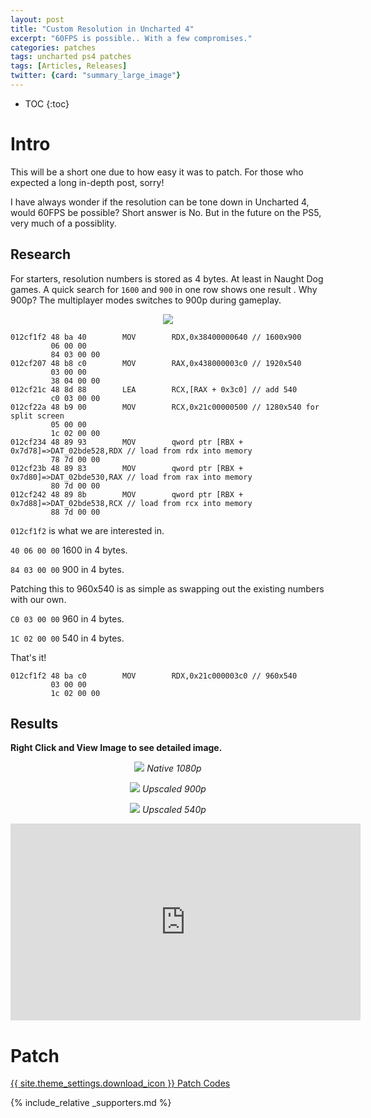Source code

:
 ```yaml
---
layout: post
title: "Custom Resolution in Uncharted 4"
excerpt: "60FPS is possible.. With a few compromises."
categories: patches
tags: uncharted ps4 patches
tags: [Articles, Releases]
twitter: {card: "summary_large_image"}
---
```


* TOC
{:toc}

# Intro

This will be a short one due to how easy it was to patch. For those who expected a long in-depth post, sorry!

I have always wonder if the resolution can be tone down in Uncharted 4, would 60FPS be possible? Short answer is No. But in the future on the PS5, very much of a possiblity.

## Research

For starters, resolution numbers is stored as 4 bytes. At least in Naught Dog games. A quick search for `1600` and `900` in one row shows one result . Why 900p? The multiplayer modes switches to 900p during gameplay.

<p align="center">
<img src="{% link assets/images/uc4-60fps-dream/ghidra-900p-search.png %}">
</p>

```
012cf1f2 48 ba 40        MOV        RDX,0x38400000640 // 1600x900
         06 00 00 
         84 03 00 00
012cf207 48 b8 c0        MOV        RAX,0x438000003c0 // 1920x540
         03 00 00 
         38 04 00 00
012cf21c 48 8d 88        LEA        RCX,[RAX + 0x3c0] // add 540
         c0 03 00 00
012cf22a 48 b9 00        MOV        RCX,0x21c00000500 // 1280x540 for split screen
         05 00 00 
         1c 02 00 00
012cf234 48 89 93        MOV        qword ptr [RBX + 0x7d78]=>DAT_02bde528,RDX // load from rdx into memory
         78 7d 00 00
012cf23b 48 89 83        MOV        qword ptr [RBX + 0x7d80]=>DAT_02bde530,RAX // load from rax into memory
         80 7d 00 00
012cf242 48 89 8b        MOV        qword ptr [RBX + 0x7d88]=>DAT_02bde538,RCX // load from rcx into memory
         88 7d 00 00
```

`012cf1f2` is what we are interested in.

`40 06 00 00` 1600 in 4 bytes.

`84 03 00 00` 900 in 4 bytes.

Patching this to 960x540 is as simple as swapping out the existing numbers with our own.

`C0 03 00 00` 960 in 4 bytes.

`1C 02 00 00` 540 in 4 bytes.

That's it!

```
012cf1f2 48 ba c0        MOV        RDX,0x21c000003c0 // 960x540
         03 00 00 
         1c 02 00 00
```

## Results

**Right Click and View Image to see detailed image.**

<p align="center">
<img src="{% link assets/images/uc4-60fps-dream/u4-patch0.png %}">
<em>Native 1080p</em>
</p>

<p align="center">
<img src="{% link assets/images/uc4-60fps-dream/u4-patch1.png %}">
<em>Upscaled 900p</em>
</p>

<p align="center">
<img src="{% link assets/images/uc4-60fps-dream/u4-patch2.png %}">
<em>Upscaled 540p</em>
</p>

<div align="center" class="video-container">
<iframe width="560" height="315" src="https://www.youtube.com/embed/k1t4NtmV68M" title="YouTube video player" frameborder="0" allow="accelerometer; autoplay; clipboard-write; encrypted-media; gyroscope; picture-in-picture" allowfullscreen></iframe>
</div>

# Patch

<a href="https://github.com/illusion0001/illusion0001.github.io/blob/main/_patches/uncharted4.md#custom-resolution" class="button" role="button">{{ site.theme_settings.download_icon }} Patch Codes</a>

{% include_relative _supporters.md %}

---

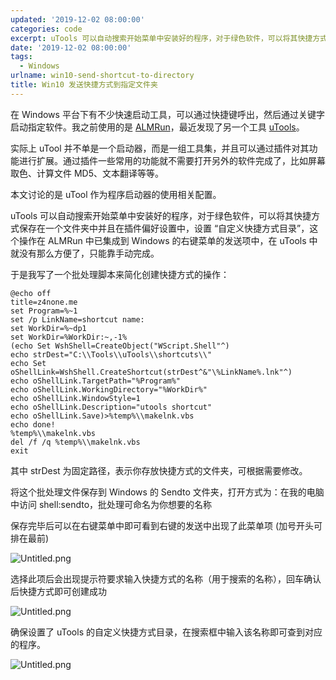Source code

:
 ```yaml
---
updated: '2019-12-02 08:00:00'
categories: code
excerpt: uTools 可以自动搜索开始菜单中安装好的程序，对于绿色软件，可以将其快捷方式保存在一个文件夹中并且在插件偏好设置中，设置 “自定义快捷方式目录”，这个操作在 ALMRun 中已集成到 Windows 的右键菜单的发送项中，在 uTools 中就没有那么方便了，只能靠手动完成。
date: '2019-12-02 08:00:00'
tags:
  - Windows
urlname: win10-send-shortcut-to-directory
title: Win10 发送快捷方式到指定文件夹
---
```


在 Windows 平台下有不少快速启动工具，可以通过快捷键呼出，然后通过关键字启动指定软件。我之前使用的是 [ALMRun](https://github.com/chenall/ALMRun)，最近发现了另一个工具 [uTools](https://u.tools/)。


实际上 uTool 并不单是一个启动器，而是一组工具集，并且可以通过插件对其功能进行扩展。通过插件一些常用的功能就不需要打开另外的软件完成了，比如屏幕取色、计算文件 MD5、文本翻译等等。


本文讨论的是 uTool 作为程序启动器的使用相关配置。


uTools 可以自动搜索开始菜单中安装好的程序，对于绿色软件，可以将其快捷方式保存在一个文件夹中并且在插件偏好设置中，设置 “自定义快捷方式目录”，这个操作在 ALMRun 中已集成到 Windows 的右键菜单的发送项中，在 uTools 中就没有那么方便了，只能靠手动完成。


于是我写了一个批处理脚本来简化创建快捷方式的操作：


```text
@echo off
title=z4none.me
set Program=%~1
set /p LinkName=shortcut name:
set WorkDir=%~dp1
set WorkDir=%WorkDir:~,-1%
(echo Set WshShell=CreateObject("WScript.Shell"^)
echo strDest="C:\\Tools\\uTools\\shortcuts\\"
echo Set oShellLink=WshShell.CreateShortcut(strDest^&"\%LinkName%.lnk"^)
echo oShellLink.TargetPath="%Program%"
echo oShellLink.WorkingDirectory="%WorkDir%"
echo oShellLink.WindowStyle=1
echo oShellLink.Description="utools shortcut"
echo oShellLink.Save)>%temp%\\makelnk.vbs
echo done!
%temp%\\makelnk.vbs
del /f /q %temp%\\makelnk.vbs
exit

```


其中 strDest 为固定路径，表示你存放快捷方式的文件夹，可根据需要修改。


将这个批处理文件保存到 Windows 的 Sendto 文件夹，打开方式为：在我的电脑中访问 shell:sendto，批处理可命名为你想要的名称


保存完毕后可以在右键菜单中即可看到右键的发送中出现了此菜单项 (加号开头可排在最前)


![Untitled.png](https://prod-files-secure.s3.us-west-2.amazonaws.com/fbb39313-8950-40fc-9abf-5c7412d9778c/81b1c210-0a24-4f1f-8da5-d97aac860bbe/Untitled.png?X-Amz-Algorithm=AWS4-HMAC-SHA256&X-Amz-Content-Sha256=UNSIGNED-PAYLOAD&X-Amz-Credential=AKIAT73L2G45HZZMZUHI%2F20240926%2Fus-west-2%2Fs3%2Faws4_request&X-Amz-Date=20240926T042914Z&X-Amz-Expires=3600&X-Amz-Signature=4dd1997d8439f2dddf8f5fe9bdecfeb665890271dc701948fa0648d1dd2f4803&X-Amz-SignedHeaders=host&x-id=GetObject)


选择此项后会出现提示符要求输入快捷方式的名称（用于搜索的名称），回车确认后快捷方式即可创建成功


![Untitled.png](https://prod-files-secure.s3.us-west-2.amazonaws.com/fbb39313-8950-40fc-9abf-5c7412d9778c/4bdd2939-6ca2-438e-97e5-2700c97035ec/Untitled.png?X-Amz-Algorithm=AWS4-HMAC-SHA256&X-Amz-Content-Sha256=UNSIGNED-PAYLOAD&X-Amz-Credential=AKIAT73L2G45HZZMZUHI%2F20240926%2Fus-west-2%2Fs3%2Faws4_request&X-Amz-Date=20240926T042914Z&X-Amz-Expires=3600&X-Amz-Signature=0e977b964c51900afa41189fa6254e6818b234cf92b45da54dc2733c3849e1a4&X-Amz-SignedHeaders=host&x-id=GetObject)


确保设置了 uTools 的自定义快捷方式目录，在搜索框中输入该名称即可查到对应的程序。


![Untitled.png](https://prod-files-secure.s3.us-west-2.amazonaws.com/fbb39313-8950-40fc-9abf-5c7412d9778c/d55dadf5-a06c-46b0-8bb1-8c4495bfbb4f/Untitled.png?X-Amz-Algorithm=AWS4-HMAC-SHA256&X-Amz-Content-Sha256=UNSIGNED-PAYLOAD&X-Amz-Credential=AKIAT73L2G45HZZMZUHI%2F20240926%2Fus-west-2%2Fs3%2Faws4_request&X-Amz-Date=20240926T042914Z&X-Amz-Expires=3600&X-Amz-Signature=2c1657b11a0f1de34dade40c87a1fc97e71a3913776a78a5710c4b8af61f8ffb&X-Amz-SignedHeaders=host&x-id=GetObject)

* * *

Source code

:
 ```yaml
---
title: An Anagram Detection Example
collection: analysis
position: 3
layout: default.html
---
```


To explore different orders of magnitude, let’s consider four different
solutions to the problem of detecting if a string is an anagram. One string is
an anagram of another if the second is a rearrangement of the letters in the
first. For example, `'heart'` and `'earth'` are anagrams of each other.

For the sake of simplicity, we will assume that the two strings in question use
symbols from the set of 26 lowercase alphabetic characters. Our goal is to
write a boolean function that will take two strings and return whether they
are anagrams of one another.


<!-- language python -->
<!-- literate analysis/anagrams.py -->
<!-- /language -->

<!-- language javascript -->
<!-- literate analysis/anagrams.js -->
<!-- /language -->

- _EXERCISE_: Using the listing, collect all lines in which the string "WorkDir" is found.

- _ANSWER_:
set WorkDir=%~dp1
set WorkDir=%WorkDir:~,-1%
echo oShellLink.WorkingDirectory="%WorkDir%"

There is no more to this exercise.